Née il y a à peine deux ans, Fabric Hunted & Collected est la toute jeune marque de prêt-à-porter éthique et artisanal à suivre ! Réalisées à partir de tissus naturelles fabriqués par des artisans au Népal et en Inde aux savoir-faire ancestraux, les collections proposent des coupes minimales pour un confort et une liberté de mouvement, tout en élégance. Derrière ce beau projet éthique : Gabrielle Lefèvre, formée a studio Chanel pendant 6 ans. Ce projet, c’est l’aventure de sa vie, une prise de conscience pour une mode plus saine. Rencontre…
A quand remonte ta passion pour le textile ?
Depuis que je suis enfant, c’est ma grand-mère qui m’a tout transmis. J’allais acheter du tissu avec elle pour ses propres vêtements, elle se faisait ses tailleurs Chanel ! Elle était vraiment très élégante … Et puis elle a arrêté il y a un an, à 88 ans tout de même ! Elle m’a appris à broder, à tricoter, etc. Elle a un sens des matières…

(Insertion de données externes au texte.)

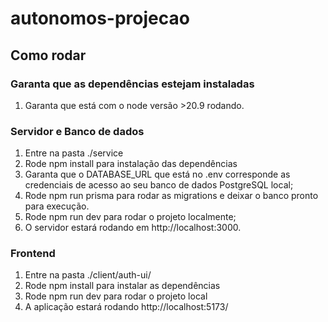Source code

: # autonomos-projecao

## Como rodar

### Garanta que as dependências estejam instaladas

1. Garanta que está com o node versão >20.9 rodando.

### Servidor e Banco de dados

1. Entre na pasta ./service
2. Rode npm install para instalação das dependências
3. Garanta que o DATABASE_URL que está no .env corresponde as credenciais de acesso ao seu banco de dados PostgreSQL local;
4. Rode npm run prisma para rodar as migrations e deixar o banco pronto para execução.
5. Rode npm run dev para rodar o projeto localmente;
2. O servidor estará rodando em http://localhost:3000.

### Frontend

1. Entre na pasta ./client/auth-ui/
2. Rode npm install para instalar as dependências
3. Rode npm run dev para rodar o projeto local
4. A aplicação estará rodando http://localhost:5173/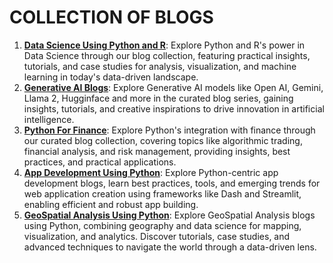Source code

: # **COLLECTION OF BLOGS**

1. **[Data Science Using Python and R](https://amitvkulkarni.medium.com/list/data-science-e08675124f4a)**: Explore Python and R's power in Data Science through our blog collection, featuring practical insights, tutorials, and case studies for analysis, visualization, and machine learning in today's data-driven landscape.
2. **[Generative AI Blogs](https://amitvkulkarni.medium.com/list/generative-ai-2041dd023636)**: Explore Generative AI models like Open AI, Gemini, Llama 2, Hugginface and more in the curated blog series, gaining insights, tutorials, and creative inspirations to drive innovation in artificial intelligence.
3. **[Python For Finance](https://amitvkulkarni.medium.com/list/finance-with-python-8084dfa6ee2d)**: Explore Python's integration with finance through our curated blog collection, covering topics like algorithmic trading, financial analysis, and risk management, providing insights, best practices, and practical applications.
4. **[App Development Using Python](https://amitvkulkarni.medium.com/list/app-development-using-python-eb539ef5eb21)**: Explore Python-centric app development blogs, learn best practices, tools, and emerging trends for web application creation using frameworks like Dash and Streamlit, enabling efficient and robust app building.
5. **[GeoSpatial Analysis Using Python](https://amitvkulkarni.medium.com/list/geo-spatial-analysis-using-python-c95d2fdf497f)**: Explore GeoSpatial Analysis blogs using Python, combining geography and data science for mapping, visualization, and analytics. Discover tutorials, case studies, and advanced techniques to navigate the world through a data-driven lens.
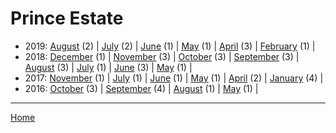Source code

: # Prince Estate

  * 2019: 
      [August](./prince-estate-2019-08.md) (2) | 
      [July](./prince-estate-2019-07.md) (2) | 
      [June](./prince-estate-2019-06.md) (1) | 
      [May](./prince-estate-2019-05.md) (1) | 
      [April](./prince-estate-2019-04.md) (3) | 
      [February](./prince-estate-2019-02.md) (1) | 
  * 2018: 
      [December](./prince-estate-2018-12.md) (1) | 
      [November](./prince-estate-2018-11.md) (3) | 
      [October](./prince-estate-2018-10.md) (3) | 
      [September](./prince-estate-2018-09.md) (3) | 
      [August](./prince-estate-2018-08.md) (3) | 
      [July](./prince-estate-2018-07.md) (1) | 
      [June](./prince-estate-2018-06.md) (3) | 
      [May](./prince-estate-2018-05.md) (1) | 
  * 2017: 
      [November](./prince-estate-2017-11.md) (1) | 
      [July](./prince-estate-2017-07.md) (1) | 
      [June](./prince-estate-2017-06.md) (1) | 
      [May](./prince-estate-2017-05.md) (1) | 
      [April](./prince-estate-2017-04.md) (2) | 
      [January](./prince-estate-2017-01.md) (4) | 
  * 2016: 
      [October](./prince-estate-2016-10.md) (3) | 
      [September](./prince-estate-2016-09.md) (4) | 
      [August](./prince-estate-2016-08.md) (1) | 
      [May](./prince-estate-2016-05.md) (1) | 

----

[Home](../)
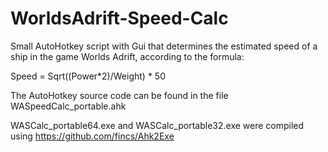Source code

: # WorldsAdrift-Speed-Calc
Small AutoHotkey script with Gui that determines 
the estimated speed of a ship in the game Worlds Adrift,
according to the formula:

Speed = Sqrt((Power*2)/Weight) * 50


The AutoHotkey source code can be found in the file 
WASpeedCalc_portable.ahk


 
WASCalc_portable64.exe and WASCalc_portable32.exe
were compiled using https://github.com/fincs/Ahk2Exe



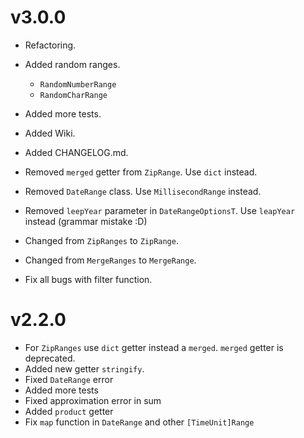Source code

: # v3.0.0

- Refactoring.

- Added random ranges.
  - `RandomNumberRange`
  - `RandomCharRange`
  
- Added more tests.
- Added Wiki.
- Added CHANGELOG.md.

- Removed `merged` getter from `ZipRange`. Use `dict` instead.
- Removed `DateRange` class. Use `MillisecondRange` instead.
- Removed `leepYear` parameter in `DateRangeOptionsT`. Use `leapYear` instead (grammar mistake :D)

- Changed from `ZipRanges` to `ZipRange`.
- Changed from `MergeRanges` to `MergeRange`.

- Fix all bugs with filter function.

# v2.2.0

- For `ZipRanges` use `dict` getter instead a `merged`. `merged` getter is deprecated.
- Added new getter `stringify`.
- Fixed `DateRange` error
- Added more tests
- Fixed approximation error in sum
- Added `product` getter
- Fix `map` function in `DateRange` and other `[TimeUnit]Range`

A la base tu as suivi des études de journalisme. Quand as-tu basculé vers la mode ?
Je me suis très vite ennuyée dans le milieu du journalisme. J’ai intégré l’IFM (ndlr : Institut Français de la Mode) et j’ai eu la meilleure note en book textile. A la fin de mon master, le studio Chanel m’a appelée pour me dire « On veut absolument vous rencontrer ». Je pensais que c’était une erreur et qu’ils s’étaient trompés ! Mais ils ont confirmé mon nom et m’ont dit qu’ils souhaitaient me rencontrer avec mon book textile. J’ai rencontré Kim Yong, la directrice artistique du tissu, qui m’a dit à la fin de l’entretien que je pouvais inviter ma grand-mère au défilé de septembre. C’est à ce moment-là que j’ai compris que j’étais embauchée.

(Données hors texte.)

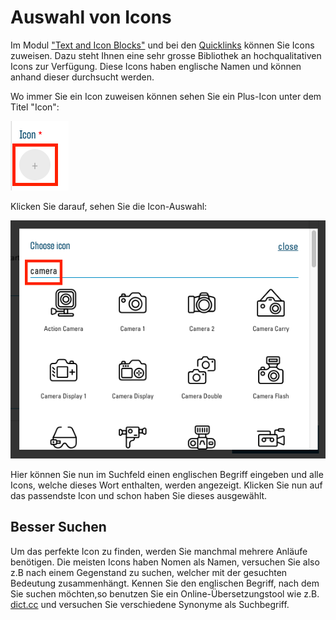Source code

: ﻿# Auswahl von Icons

Im Modul ["Text and Icon Blocks"](02.01-modules.md#text-and-icon-blocks) und bei den [Quicklinks](03.01-quicklinks.md#quicklinks) können Sie Icons zuweisen. Dazu steht Ihnen eine sehr grosse Bibliothek an hochqualitativen Icons zur Verfügung. Diese Icons haben englische Namen und können anhand dieser durchsucht werden.

Wo immer Sie ein Icon zuweisen können sehen Sie ein Plus-Icon unter dem Titel "Icon":

![](img/icons-add.png)

Klicken Sie darauf, sehen Sie die Icon-Auswahl:

![](img/icons-select.png)

Hier können Sie nun im Suchfeld einen englischen Begriff eingeben und alle Icons, welche dieses Wort enthalten, werden angezeigt. Klicken Sie nun auf das passendste Icon und schon haben Sie dieses ausgewählt.

## Besser Suchen

Um das perfekte Icon zu finden, werden Sie manchmal mehrere Anläufe benötigen. Die meisten Icons haben Nomen als Namen, versuchen Sie also z.B nach einem Gegenstand zu suchen, welcher mit der gesuchten Bedeutung zusammenhängt.
Kennen Sie den englischen Begriff, nach dem Sie suchen möchten,so benutzen Sie ein Online-Übersetzungstool wie z.B. [dict.cc](https://www.dict.cc/) und versuchen Sie verschiedene Synonyme als Suchbegriff.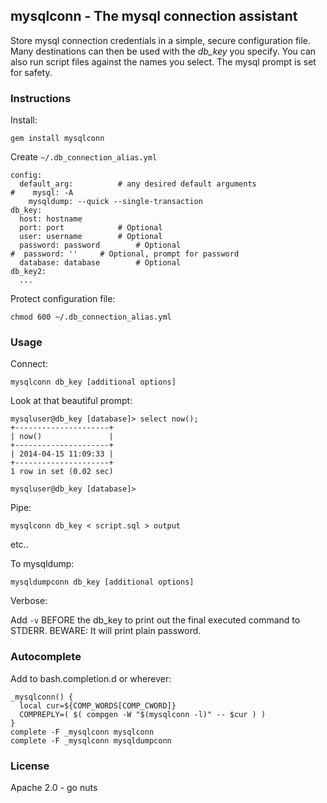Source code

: mysqlconn - The mysql connection assistant
------------------------------------------

Store mysql connection credentials in a simple, secure configuration file. Many destinations can then be used with
the *db_key* you specify. You can also run script files against the names you select. The mysql prompt is set
for safety.

### Instructions

Install:

`gem install mysqlconn`

Create `~/.db_connection_alias.yml`

    config:
      default_arg:          # any desired default arguments
    #    mysql: -A
        mysqldump: --quick --single-transaction
    db_key:
      host: hostname
      port: port			# Optional
      user: username		# Optional
      password: password		# Optional
    #  password: ''		# Optional, prompt for password
      database: database		# Optional
    db_key2:
      ...

Protect configuration file:

`chmod 600 ~/.db_connection_alias.yml`

### Usage

Connect:

`mysqlconn db_key [additional options]`

Look at that beautiful prompt:

    mysqluser@db_key [database]> select now();
    +---------------------+
    | now()               |
    +---------------------+
    | 2014-04-15 11:09:33 |
    +---------------------+
    1 row in set (0.02 sec)
    
    mysqluser@db_key [database]>

Pipe:

`mysqlconn db_key < script.sql > output`

etc..

To mysqldump:

`mysqldumpconn db_key [additional options]`

Verbose:

Add `-v` BEFORE the db_key to print out the final executed command to STDERR. BEWARE: It will print plain password.

### Autocomplete

Add to bash.completion.d or wherever:

    _mysqlconn() {
      local cur=${COMP_WORDS[COMP_CWORD]}
      COMPREPLY=( $( compgen -W "$(mysqlconn -l)" -- $cur ) )
    }
    complete -F _mysqlconn mysqlconn
    complete -F _mysqlconn mysqldumpconn

### License

Apache 2.0 - go nuts

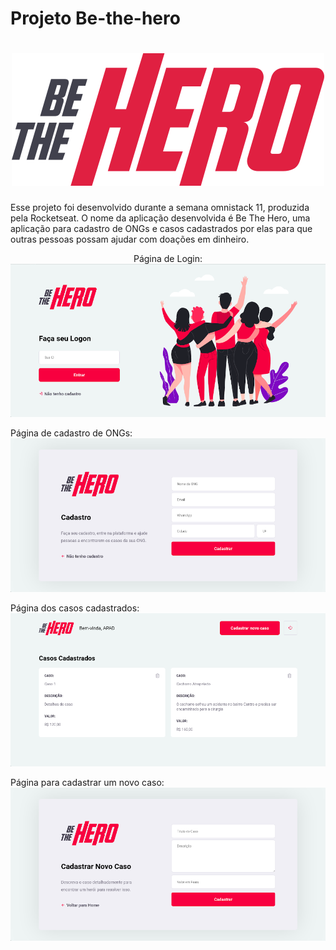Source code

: # Projeto Be-the-hero

<h1 align="center">
<img src="frontend/src/assets/logo.svg">
</h1>

Esse projeto foi desenvolvido durante a semana omnistack 11, produzida pela Rocketseat. O nome da aplicação desenvolvida é Be The Hero, uma aplicação para cadastro de ONGs e casos cadastrados por elas para que outras pessoas possam ajudar com doações em dinheiro.

<p align="center">
  Página de Login:
  <img alt="login" title="login" src="frontend/src/assets/Login.png">
  
  Página de cadastro de ONGs:
  <img alt="login" title="login" src="frontend/src/assets/cadastroONGs.png">

  Página dos casos cadastrados:
  <img alt="login" title="login" src="frontend/src/assets/MeusCasos Cadastrados.png">

  Página para cadastrar um novo caso:
  <img alt="login" title="login" src="frontend/src/assets/CadastroNovoCaso.png">
</p>
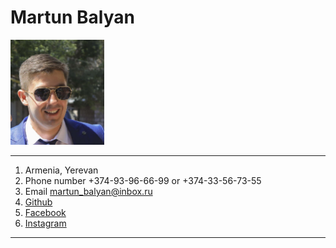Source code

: # Martun Balyan 
  <div>
    <img src="2.png" alt="drawing" width="150"/>
  </div>
  
  ***
1. Armenia, Yerevan
2. Phone number +374-93-96-66-99 or +374-33-56-73-55
3. Email martun_balyan@inbox.ru
4. [Github](https://github.com/Martun93)
5. [Facebook](https://www.facebook.com/profile.php?id=100004591714759)
6. [Instagram](https://www.instagram.com/martunbalyan/)
***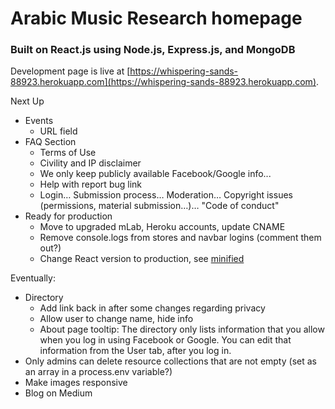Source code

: # Arabic Music Research homepage

### Built on React.js using Node.js, Express.js, and MongoDB

Development page is live at [https://whispering-sands-88923.herokuapp.com](https://whispering-sands-88923.herokuapp.com).

Next Up
* Events
	* URL field
* FAQ Section
	* Terms of Use
    * Civility and IP disclaimer
    * We only keep publicly available Facebook/Google info...
    * Help with report bug link
	* Login… Submission process… Moderation… Copyright issues (permissions, material submission…)… "Code of conduct"
* Ready for production
	* Move to upgraded mLab, Heroku accounts, update CNAME
	* Remove console.logs from stores and navbar logins (comment them out?)
	* Change React version to production, see [minified](https://fb.me/react-minification)

Eventually:
* Directory
	* Add link back in after some changes regarding privacy
	* Allow user to change name, hide info
	* About page tooltip: The directory only lists information that you allow when you log in using Facebook or Google. You can edit that information from the User tab, after you log in.
* Only admins can delete resource collections that are not empty (set as an array in a process.env variable?)
* Make images responsive
* Blog on Medium
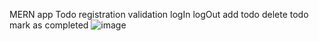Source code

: MERN app Todo
registration
validation
logIn
logOut
add todo
delete todo
mark as completed
![image](https://github.com/DVISNAKO/MERN-todo/assets/106438454/1bc7336a-2366-4e79-8aa5-73aef35d8d6d)
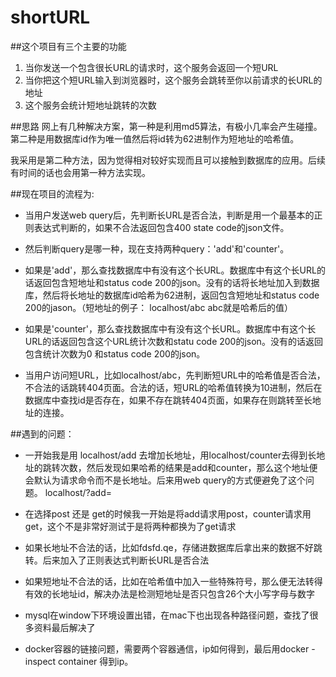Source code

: # shortURL

##这个项目有三个主要的功能
1. 当你发送一个包含很长URL的请求时，这个服务会返回一个短URL
2. 当你把这个短URL输入到浏览器时，这个服务会跳转至你以前请求的长URL的地址
3. 这个服务会统计短地址跳转的次数
  
##思路
网上有几种解决方案，第一种是利用md5算法，有极小几率会产生碰撞。第二种是用数据库id作为唯一值然后将id转为62进制作为短地址的哈希值。  
  
我采用是第二种方法，因为觉得相对较好实现而且可以接触到数据库的应用。后续有时间的话也会用第一种方法实现。
  
##现在项目的流程为:
* 当用户发送web query后，先判断长URL是否合法，判断是用一个最基本的正则表达式判断的，如果不合法返回包含400 state code的json文件。

* 然后判断query是哪一种，现在支持两种query：'add'和'counter'。
  
* 如果是'add'，那么查找数据库中有没有这个长URL。数据库中有这个长URL的话返回包含短地址和status code 200的json。没有的话将长地址加入到数据库，然后将长地址的数据库id哈希为62进制，返回包含短地址和status code 200的jason。（短地址的例子： localhost/abc  abc就是哈希后的值）

* 如果是'counter'，那么查找数据库中有没有这个长URL。数据库中有这个长URL的话返回包含这个URL统计次数和statu code 200的json。没有的话返回包含统计次数为0 和status code 200的json。

* 当用户访问短URL，比如localhost/abc，先判断短URL中的哈希值是否合法，不合法的话跳转404页面。合法的话，短URL的哈希值转换为10进制，然后在数据库中查找id是否存在，如果不存在跳转404页面，如果存在则跳转至长地址的连接。

##遇到的问题：
* 一开始我是用 localhost/add 去增加长地址，用localhost/counter去得到长地址的跳转次数，然后发现如果哈希的结果是add和counter，那么这个地址便会默认为请求命令而不是长地址。后来用web query的方式便避免了这个问题。 localhost/?add=

* 在选择post 还是 get的时候我一开始是将add请求用post，counter请求用get，这个不是非常好测试于是将两种都换为了get请求

* 如果长地址不合法的话，比如fdsfd.qe，存储进数据库后拿出来的数据不好跳转。后来加入了正则表达式判断长URL是否合法

* 如果短地址不合法的话，比如在哈希值中加入一些特殊符号，那么便无法转得有效的长地址id，解决办法是检测短地址是否只包含26个大小写字母与数字

* mysql在window下环境设置出错，在mac下也出现各种路径问题，查找了很多资料最后解决了

* docker容器的链接问题，需要两个容器通信，ip如何得到，最后用docker -inspect container 得到ip。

Comment décrirais-tu ces années Chanel ?
Cela a été une belle histoire d’amour, j’ai adoré. Mais à la fin, le rythme de 6 collections par an et 14h de travail par jour n’était plus tenable pour moi. J’en pouvais plus ! (rires) Je suis partie le cœur brisé mais c’était vital. Je sentais que mon âme n’était plus en phase avec ce que je faisais. J’ai pris une année sabbatique, je suis arrivée en Inde, j’y suis allée un peu sans but pour faire du yoga. Et là j’ai découvert l’artisanat local et les savoirs ancestraux . J’ai réalisé que beaucoup d’artisanats étaient en train de disparaître ! C’est là-bas que j’ai commencé à faire quelques combinaisons dans des tissus locaux avec un partenaire sur Dehli. Une copine m’en a pris pour une boutique à Goa et ça a démarré comme ça.
Comment as-tu rempli ton premier carnet de commande ?
Je n’avais pas l’intention de lancer une marque, c’était un projet que je faisais pour moi et ma copine de Goa ! J’avais aussi envoyé trois combinaisons à ma copine Constance qui bossait dans la mode à NY. C’était idéal pour aller bosser, les teintures naturelles, le tissé main, un tissu qui respire et ultra confort tout en restant élégante… Elle l’a portée à un déjeuner mode et un acheteur de Barney’s a demandé à me rencontrer. Je suis arrivée à New York et repartie avec une commande de 300 pièces. C’était en 2016 ! C’est à ce moment-là que j’ai décidé de créer Fabric Hunted & Collected.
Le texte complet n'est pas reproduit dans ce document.